→ PROVIDED MATERIAL

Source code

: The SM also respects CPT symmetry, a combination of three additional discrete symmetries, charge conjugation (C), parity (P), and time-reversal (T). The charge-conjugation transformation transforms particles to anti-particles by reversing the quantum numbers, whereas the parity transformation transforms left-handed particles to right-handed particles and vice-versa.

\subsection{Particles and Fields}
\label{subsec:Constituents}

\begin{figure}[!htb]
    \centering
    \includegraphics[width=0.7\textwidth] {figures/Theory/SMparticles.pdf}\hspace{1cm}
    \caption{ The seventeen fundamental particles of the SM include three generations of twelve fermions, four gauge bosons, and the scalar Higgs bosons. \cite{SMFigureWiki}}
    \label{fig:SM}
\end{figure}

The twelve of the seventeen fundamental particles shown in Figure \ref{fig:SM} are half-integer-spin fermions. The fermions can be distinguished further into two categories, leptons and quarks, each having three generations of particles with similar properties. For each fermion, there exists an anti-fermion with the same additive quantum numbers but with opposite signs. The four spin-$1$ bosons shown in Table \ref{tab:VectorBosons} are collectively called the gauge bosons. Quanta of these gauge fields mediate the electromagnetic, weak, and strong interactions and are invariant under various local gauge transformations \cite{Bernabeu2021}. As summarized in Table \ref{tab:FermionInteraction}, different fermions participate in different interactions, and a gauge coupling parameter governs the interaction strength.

→ THE TASK
Extract each line from the entries above that contains the string "label".

→ ANSWER AREA
\label{subsec:Constituents}
    \label{fig:SM}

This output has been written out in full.